Have you ever put on a hospital gown? There is never enough fabric, is there? That moment when the nurse politely says, “Please change into this gown and the doctor will be right in to see you.”
I don’t know about you, but as soon as that door closes, it feels like I’ve got 60 seconds tops on the clock before that door opens again. And my heart starts to race. Because I am certain that door is going to open, and I’ll be mid-pant leg.
But then you make it with time to spare. And you sit down on the butcher papered table, you stretch that fabric as far as it will go. You tuck all the edges in under your thighs just to insulate any dignity you had left.
And there you are. And suddenly it doesn’t matter if you are a CEO of big company or living paycheck to paycheck. It doesn’t matter if you are smarter than everyone else or if you’re life has just been one failure after another.
It doesn’t matter who you were when you walked into the room, because now, you have been stripped bare and you are just like everyone else.
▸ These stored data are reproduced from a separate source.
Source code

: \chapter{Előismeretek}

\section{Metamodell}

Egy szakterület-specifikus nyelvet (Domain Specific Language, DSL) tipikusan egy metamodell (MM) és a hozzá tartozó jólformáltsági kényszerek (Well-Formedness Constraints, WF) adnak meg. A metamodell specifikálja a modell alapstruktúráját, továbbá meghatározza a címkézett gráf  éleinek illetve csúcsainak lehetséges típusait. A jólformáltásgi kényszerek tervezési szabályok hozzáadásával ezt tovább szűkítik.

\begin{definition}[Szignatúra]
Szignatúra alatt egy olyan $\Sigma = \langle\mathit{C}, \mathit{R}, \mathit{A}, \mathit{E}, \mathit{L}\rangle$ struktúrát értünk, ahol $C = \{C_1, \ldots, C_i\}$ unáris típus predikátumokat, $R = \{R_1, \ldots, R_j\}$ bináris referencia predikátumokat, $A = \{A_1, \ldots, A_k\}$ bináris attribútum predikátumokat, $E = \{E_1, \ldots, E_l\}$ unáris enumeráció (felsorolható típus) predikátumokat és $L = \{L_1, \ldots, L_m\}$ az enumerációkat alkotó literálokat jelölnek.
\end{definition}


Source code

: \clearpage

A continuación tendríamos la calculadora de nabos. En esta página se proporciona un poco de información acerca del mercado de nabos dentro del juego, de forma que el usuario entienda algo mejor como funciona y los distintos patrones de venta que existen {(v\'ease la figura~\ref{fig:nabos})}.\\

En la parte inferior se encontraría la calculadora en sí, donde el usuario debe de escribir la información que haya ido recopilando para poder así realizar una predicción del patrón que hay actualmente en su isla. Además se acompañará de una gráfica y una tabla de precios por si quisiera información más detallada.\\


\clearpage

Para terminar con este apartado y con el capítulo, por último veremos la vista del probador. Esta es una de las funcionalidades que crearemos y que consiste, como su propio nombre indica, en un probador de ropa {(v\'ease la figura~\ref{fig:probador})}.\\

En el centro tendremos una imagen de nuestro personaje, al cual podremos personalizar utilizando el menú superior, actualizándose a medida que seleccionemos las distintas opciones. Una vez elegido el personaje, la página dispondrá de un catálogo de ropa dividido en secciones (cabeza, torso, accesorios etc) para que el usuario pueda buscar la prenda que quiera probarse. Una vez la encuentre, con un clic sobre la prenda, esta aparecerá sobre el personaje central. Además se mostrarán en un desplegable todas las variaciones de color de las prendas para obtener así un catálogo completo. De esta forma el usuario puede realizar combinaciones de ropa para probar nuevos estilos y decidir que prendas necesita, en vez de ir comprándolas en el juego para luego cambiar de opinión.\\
Revealing a vulnerable somebody with a body that softens over time. Revealing a somebody worthy of but also in need of care.
The hospital gown. It is the great equalizer.
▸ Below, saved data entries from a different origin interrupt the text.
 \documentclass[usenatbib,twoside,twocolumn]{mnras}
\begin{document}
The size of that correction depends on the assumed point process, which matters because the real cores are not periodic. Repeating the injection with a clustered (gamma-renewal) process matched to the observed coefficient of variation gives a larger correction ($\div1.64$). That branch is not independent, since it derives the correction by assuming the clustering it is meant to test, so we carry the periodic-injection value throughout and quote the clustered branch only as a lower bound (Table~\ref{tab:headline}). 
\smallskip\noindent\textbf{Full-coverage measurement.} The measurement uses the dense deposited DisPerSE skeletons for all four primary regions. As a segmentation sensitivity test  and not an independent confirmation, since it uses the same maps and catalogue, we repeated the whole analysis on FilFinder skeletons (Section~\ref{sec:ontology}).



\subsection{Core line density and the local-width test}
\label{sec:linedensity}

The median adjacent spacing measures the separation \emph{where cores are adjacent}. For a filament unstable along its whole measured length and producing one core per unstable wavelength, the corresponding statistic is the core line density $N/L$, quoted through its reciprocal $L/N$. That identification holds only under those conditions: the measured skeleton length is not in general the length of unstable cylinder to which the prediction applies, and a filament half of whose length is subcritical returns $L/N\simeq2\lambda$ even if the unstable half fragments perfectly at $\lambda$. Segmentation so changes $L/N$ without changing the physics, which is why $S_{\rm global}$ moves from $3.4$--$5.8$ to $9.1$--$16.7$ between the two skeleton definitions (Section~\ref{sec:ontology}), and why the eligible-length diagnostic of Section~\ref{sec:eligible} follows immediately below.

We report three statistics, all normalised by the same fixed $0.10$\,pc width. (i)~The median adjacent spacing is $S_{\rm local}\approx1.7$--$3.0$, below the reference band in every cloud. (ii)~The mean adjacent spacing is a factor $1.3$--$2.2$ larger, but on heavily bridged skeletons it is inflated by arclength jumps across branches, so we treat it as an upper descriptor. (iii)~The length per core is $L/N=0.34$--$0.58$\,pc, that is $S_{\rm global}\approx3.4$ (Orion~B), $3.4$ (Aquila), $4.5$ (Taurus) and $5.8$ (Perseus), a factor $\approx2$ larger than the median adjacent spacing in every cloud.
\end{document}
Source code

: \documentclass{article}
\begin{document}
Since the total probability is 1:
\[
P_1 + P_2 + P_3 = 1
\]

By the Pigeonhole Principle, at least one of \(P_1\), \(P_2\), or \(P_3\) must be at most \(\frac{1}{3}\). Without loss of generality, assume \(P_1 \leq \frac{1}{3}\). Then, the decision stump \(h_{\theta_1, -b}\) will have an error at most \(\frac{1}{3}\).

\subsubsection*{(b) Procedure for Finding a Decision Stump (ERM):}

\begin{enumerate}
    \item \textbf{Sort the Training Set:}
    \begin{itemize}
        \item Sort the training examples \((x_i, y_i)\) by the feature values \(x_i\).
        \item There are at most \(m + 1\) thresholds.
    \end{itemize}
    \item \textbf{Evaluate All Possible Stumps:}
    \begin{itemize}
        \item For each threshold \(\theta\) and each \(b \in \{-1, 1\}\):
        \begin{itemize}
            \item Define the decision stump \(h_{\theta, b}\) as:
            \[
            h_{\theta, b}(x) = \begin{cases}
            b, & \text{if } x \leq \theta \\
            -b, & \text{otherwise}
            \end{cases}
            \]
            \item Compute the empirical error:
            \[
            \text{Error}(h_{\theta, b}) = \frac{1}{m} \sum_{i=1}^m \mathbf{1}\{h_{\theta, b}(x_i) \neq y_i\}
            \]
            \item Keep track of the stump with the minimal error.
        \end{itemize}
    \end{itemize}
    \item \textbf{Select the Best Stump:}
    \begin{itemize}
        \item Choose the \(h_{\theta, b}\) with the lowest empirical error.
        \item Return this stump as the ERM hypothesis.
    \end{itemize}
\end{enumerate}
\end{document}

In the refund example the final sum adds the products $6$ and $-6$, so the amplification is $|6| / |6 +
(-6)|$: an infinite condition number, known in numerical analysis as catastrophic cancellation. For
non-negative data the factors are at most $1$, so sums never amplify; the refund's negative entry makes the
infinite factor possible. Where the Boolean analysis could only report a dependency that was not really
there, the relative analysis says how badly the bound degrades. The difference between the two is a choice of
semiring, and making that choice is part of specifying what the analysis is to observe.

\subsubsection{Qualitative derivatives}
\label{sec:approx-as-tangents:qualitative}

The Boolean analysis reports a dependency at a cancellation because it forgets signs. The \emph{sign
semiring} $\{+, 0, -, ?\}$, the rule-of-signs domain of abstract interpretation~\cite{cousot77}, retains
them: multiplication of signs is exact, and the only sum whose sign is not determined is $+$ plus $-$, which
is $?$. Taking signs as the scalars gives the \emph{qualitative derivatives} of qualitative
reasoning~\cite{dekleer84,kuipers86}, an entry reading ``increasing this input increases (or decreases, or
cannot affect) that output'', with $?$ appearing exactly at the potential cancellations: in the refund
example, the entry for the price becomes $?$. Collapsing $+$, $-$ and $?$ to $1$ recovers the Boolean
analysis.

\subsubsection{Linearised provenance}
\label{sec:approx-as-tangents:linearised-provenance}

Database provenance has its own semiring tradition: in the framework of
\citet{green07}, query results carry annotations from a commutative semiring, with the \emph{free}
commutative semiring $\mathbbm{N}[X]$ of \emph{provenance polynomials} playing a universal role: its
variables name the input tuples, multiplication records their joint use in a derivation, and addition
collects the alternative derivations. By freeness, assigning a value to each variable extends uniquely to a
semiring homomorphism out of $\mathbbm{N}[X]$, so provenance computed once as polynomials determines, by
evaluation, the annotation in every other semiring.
I’ve wondered this week if in the kingdom of heaven that is the wedding garment. It reveals who you and everyone else really are. That you belong to God and nothing more. It suddenly equalizes you with everyone else. All that stuff you bring with you from the city? It doesn’t count here. It’s been burned away.
And that? That bothers some of us. One preacher puts it this way: Maybe it is hard “to put on the wedding garment that everyone else (like tax collectors, and sinners, and prostitutes) is wearing too.” Sometimes it’s hard to celebrate the good news of God when you look around and see who else has been invited to the party. Sometimes we don’t want to be set free. And so we refuse to put on the wedding garment. Clinging to our false, yet more comfortable identity like an addict to their addiction.
And the king says well you can do it outside then. Because in the kingdom of heaven you’ll have to let go of all other identities for you and for others, except the identity: beloved.
Friends, Jesus is calling us out. On our making light of who we really are. And as a result, he is calling us out on our complacency and our apathy to the status quo. And there is love in that because it says that what you do matters. So, if you’re going to show up at a wedding, look like it. If you’re going to be people of faith in here, look like people of faith out there in the world. If you’re going to renounce the devil and evil and all the forces that defy God, like we will in a moment, then renounce evil out there! Because if we trust who we really are, it will affect how we live.
We are loved so that we can love. We are forgiven so that we can forgive. We are set free so that we can set other free.
And that will cause us to change. So by the grace of God, let’s change. And there is so much in the world that needs changing right now, but here are just some that are alive in me right now. Let’s stand against racial and gender inequality. Let’s stand against the sexual abuse and harassment that we’ve allowed to fly just under the radar in this culture. Let’s stand against health care offered only for some and not for all. Let’s stand against destroying the earth one gallon at a time. Why? Because God does. Those ways of being, those articles of clothing cannot be worn in the kingdom of heaven. They belong in the piles of ashes back in the city.
May we have the courage to have faith active in love. And may we bless these new people in this community and these Confirmands who will help us along the way. Amen.
 I was helped by a sermon by Kara Root on this point. Found here: http://kara-root.blogspot.com/2015/03/not-good-time-for-party.html
 Anna Carter Florence, Preaching Year A, a Working Preacher Resource.